I had cut up a snake with the tiller in the garden right off the bat (I don't think he was poisonous, and I might have saved him if the reptilian portion of my own brain had not kicked in before the logical portion of my brain could decide not to run over him), so I know that they are out and about.   And Nanny's grass had gotten really tall.  Nanny thinks any snake is a bad snake, and I hated to think about her walking upon one in the tall grass, so I mowed her yard.  In the process, I got too close to a shrub, hooked a limb under the lawnmower fender, and snapped it right off.  Pow!  It went flying into the neighboring bush.  I plucked it out, laid it on the lawnmower deck between my feet, and moved on.

When the mowing was done, I had to get the tiller back to the shop.  I'd left it leaning sideways, astride a big clog and aimed in the wrong direction.  When I finally got it off the clog and aimed the toward the garden shed, I noticed that one of the wheels wasn't turning.  Evidently, I'd twisted the tire loose from the rim as I was trying to turn the tiller out of the trench.  It limped back to the shed, and I got on the lawnmower, settled the gas can on top of the fender between my feet, and headed home.
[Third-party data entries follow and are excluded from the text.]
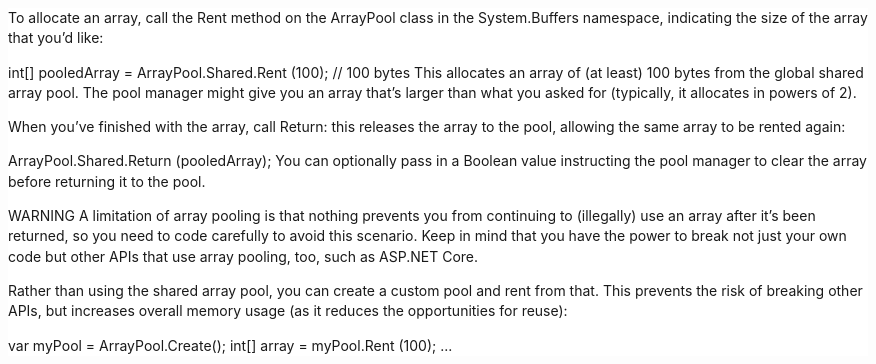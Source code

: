 To allocate an array, call the Rent method on the ArrayPool class in the System​.Buf⁠fers namespace, indicating the size of the array that you’d like:

int[] pooledArray = ArrayPool<int>.Shared.Rent (100);  // 100 bytes
This allocates an array of (at least) 100 bytes from the global shared array pool. The pool manager might give you an array that’s larger than what you asked for (typically, it allocates in powers of 2).

When you’ve finished with the array, call Return: this releases the array to the pool, allowing the same array to be rented again:

ArrayPool<int>.Shared.Return (pooledArray);
You can optionally pass in a Boolean value instructing the pool manager to clear the array before returning it to the pool.

WARNING
A limitation of array pooling is that nothing prevents you from continuing to (illegally) use an array after it’s been returned, so you need to code carefully to avoid this scenario. Keep in mind that you have the power to break not just your own code but other APIs that use array pooling, too, such as ASP.NET Core.

Rather than using the shared array pool, you can create a custom pool and rent from that. This prevents the risk of breaking other APIs, but increases overall memory usage (as it reduces the opportunities for reuse):

var myPool = ArrayPool<int>.Create();
int[] array = myPool.Rent (100);
...


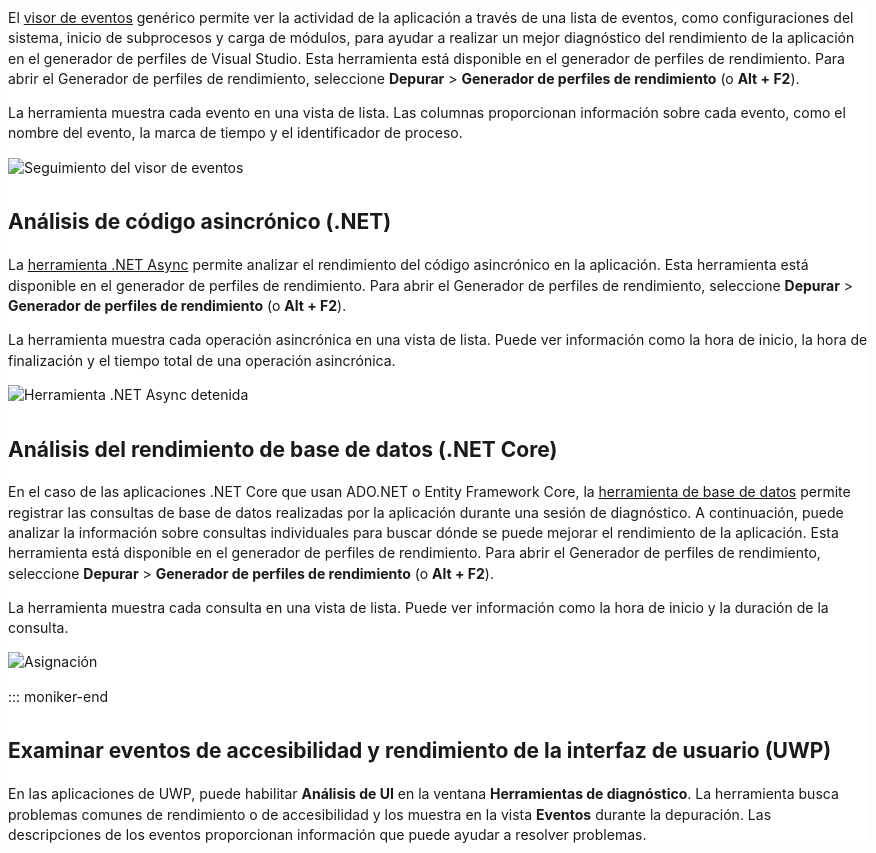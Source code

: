 El [visor de eventos](../profiling/events-viewer.md) genérico permite ver la actividad de la aplicación a través de una lista de eventos, como configuraciones del sistema, inicio de subprocesos y carga de módulos, para ayudar a realizar un mejor diagnóstico del rendimiento de la aplicación en el generador de perfiles de Visual Studio. Esta herramienta está disponible en el generador de perfiles de rendimiento. Para abrir el Generador de perfiles de rendimiento, seleccione **Depurar** > **Generador de perfiles de rendimiento** (o **Alt + F2**).

La herramienta muestra cada evento en una vista de lista. Las columnas proporcionan información sobre cada evento, como el nombre del evento, la marca de tiempo y el identificador de proceso.

![Seguimiento del visor de eventos](../profiling/media/eventviewertrace.png "Seguimiento del visor de eventos")

## <a name="analyze-asynchronous-code-net"></a>Análisis de código asincrónico (.NET)

La [herramienta .NET Async](../profiling/analyze-async.md) permite analizar el rendimiento del código asincrónico en la aplicación. Esta herramienta está disponible en el generador de perfiles de rendimiento. Para abrir el Generador de perfiles de rendimiento, seleccione **Depurar** > **Generador de perfiles de rendimiento** (o **Alt + F2**).

La herramienta muestra cada operación asincrónica en una vista de lista. Puede ver información como la hora de inicio, la hora de finalización y el tiempo total de una operación asincrónica.

![Herramienta .NET Async detenida](../profiling/media/async-tool-opened.png "Herramienta .NET Async detenida")

## <a name="analyze-database-performance-net-core"></a>Análisis del rendimiento de base de datos (.NET Core)

En el caso de las aplicaciones .NET Core que usan ADO.NET o Entity Framework Core, la [herramienta de base de datos](../profiling/analyze-database.md) permite registrar las consultas de base de datos realizadas por la aplicación durante una sesión de diagnóstico. A continuación, puede analizar la información sobre consultas individuales para buscar dónde se puede mejorar el rendimiento de la aplicación. Esta herramienta está disponible en el generador de perfiles de rendimiento. Para abrir el Generador de perfiles de rendimiento, seleccione **Depurar** > **Generador de perfiles de rendimiento** (o **Alt + F2**).

La herramienta muestra cada consulta en una vista de lista. Puede ver información como la hora de inicio y la duración de la consulta.

![Asignación](./media/db-gotosource.png "Asignación")

::: moniker-end

## <a name="examine-ui-performance-and-accessibility-events-uwp"></a>Examinar eventos de accesibilidad y rendimiento de la interfaz de usuario (UWP)

En las aplicaciones de UWP, puede habilitar **Análisis de UI** en la ventana **Herramientas de diagnóstico**. La herramienta busca problemas comunes de rendimiento o de accesibilidad y los muestra en la vista **Eventos** durante la depuración. Las descripciones de los eventos proporcionan información que puede ayudar a resolver problemas.
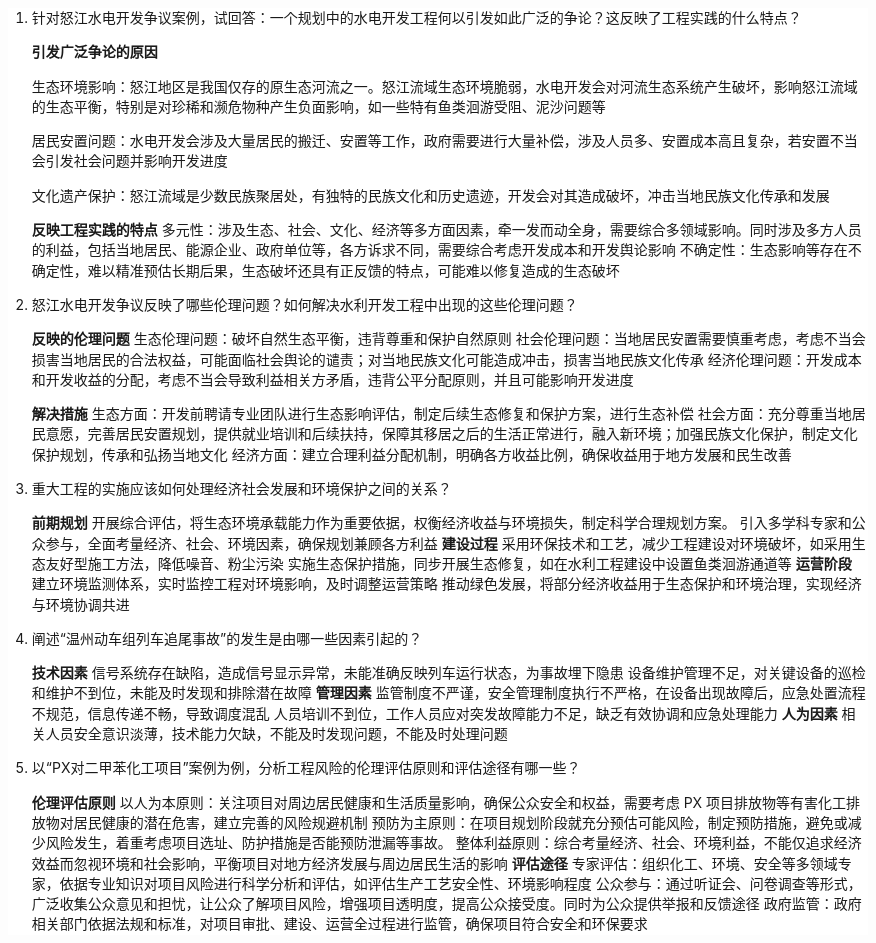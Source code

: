 ### 

1. 针对怒江水电开发争议案例，试回答：一个规划中的水电开发工程何以引发如此广泛的争论？这反映了工程实践的什么特点？
   
   **引发广泛争论的原因**
   
   生态环境影响：怒江地区是我国仅存的原生态河流之一。怒江流域生态环境脆弱，水电开发会对河流生态系统产生破坏，影响怒江流域的生态平衡，特别是对珍稀和濒危物种产生负面影响，如一些特有鱼类洄游受阻、泥沙问题等
   
   居民安置问题：水电开发会涉及大量居民的搬迁、安置等工作，政府需要进行大量补偿，涉及人员多、安置成本高且复杂，若安置不当会引发社会问题并影响开发进度
   
   文化遗产保护：怒江流域是少数民族聚居处，有独特的民族文化和历史遗迹，开发会对其造成破坏，冲击当地民族文化传承和发展
   
   **反映工程实践的特点**
   多元性：涉及生态、社会、文化、经济等多方面因素，牵一发而动全身，需要综合多领域影响。同时涉及多方人员的利益，包括当地居民、能源企业、政府单位等，各方诉求不同，需要综合考虑开发成本和开发舆论影响
   不确定性：生态影响等存在不确定性，难以精准预估长期后果，生态破坏还具有正反馈的特点，可能难以修复造成的生态破坏

2. 怒江水电开发争议反映了哪些伦理问题？如何解决水利开发工程中出现的这些伦理问题？
   
    **反映的伦理问题**
   生态伦理问题：破坏自然生态平衡，违背尊重和保护自然原则
   社会伦理问题：当地居民安置需要慎重考虑，考虑不当会损害当地居民的合法权益，可能面临社会舆论的谴责；对当地民族文化可能造成冲击，损害当地民族文化传承
   经济伦理问题：开发成本和开发收益的分配，考虑不当会导致利益相关方矛盾，违背公平分配原则，并且可能影响开发进度
   
   **解决措施**
   生态方面：开发前聘请专业团队进行生态影响评估，制定后续生态修复和保护方案，进行生态补偿
   社会方面：充分尊重当地居民意愿，完善居民安置规划，提供就业培训和后续扶持，保障其移居之后的生活正常进行，融入新环境；加强民族文化保护，制定文化保护规划，传承和弘扬当地文化
   经济方面：建立合理利益分配机制，明确各方收益比例，确保收益用于地方发展和民生改善

3. 重大工程的实施应该如何处理经济社会发展和环境保护之间的关系？
   
   **前期规划**
   开展综合评估，将生态环境承载能力作为重要依据，权衡经济收益与环境损失，制定科学合理规划方案。
   引入多学科专家和公众参与，全面考量经济、社会、环境因素，确保规划兼顾各方利益
   **建设过程**
   采用环保技术和工艺，减少工程建设对环境破坏，如采用生态友好型施工方法，降低噪音、粉尘污染
   实施生态保护措施，同步开展生态修复，如在水利工程建设中设置鱼类洄游通道等
   **运营阶段**
   建立环境监测体系，实时监控工程对环境影响，及时调整运营策略
   推动绿色发展，将部分经济收益用于生态保护和环境治理，实现经济与环境协调共进

4. 阐述“温州动车组列车追尾事故”的发生是由哪一些因素引起的？
   
   **技术因素**
   信号系统存在缺陷，造成信号显示异常，未能准确反映列车运行状态，为事故埋下隐患
   设备维护管理不足，对关键设备的巡检和维护不到位，未能及时发现和排除潜在故障
   **管理因素**
   监管制度不严谨，安全管理制度执行不严格，在设备出现故障后，应急处置流程不规范，信息传递不畅，导致调度混乱
   人员培训不到位，工作人员应对突发故障能力不足，缺乏有效协调和应急处理能力
   **人为因素**
   相关人员安全意识淡薄，技术能力欠缺，不能及时发现问题，不能及时处理问题

5. 以“PX对二甲苯化工项目”案例为例，分析工程风险的伦理评估原则和评估途径有哪一些？
   
   **伦理评估原则**
   以人为本原则：关注项目对周边居民健康和生活质量影响，确保公众安全和权益，需要考虑 PX 项目排放物等有害化工排放物对居民健康的潜在危害，建立完善的风险规避机制
   预防为主原则：在项目规划阶段就充分预估可能风险，制定预防措施，避免或减少风险发生，着重考虑项目选址、防护措施是否能预防泄漏等事故。
   整体利益原则：综合考量经济、社会、环境利益，不能仅追求经济效益而忽视环境和社会影响，平衡项目对地方经济发展与周边居民生活的影响
   **评估途径**
   专家评估：组织化工、环境、安全等多领域专家，依据专业知识对项目风险进行科学分析和评估，如评估生产工艺安全性、环境影响程度
   公众参与：通过听证会、问卷调查等形式，广泛收集公众意见和担忧，让公众了解项目风险，增强项目透明度，提高公众接受度。同时为公众提供举报和反馈途径
   政府监管：政府相关部门依据法规和标准，对项目审批、建设、运营全过程进行监管，确保项目符合安全和环保要求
There was enough daylight left to mow part of my own yard, and since it's going to rain tomorrow, I decided to go ahead and mow the high-traffic part of the yard.  On the second lap, I hit something serious - a big metal rod - in the grass.  I just knew I'd torn up the lawnmower, but it kept on trucking.  As I was about to finish the back yard, the lawnmower ran out of gas.  I still had the gas can between my feet, so I hopped off the mower and filled up the tank.  The lawnmower only grunted when I got back on and tried the key.  After about 50 grunts, with the battery beginning to sound tired, I got off the mower, shot it the bird, and came in the house, disgusted.  About 2 minutes later, The Husband went out there, twisted the key, and the thing fired right up.

I didn't shoot it the bird again, but I wanted to.

And I still don't have the garden tilled.

But as I was mowing, I could see Uncle B up the road on his tractor, mowing the part of his yard where he plants his garden.  If my guess is correct, he will soon be swapping the mower for a disc, and when he does, I'm going to beg or bribe (or both) him to do mine, too.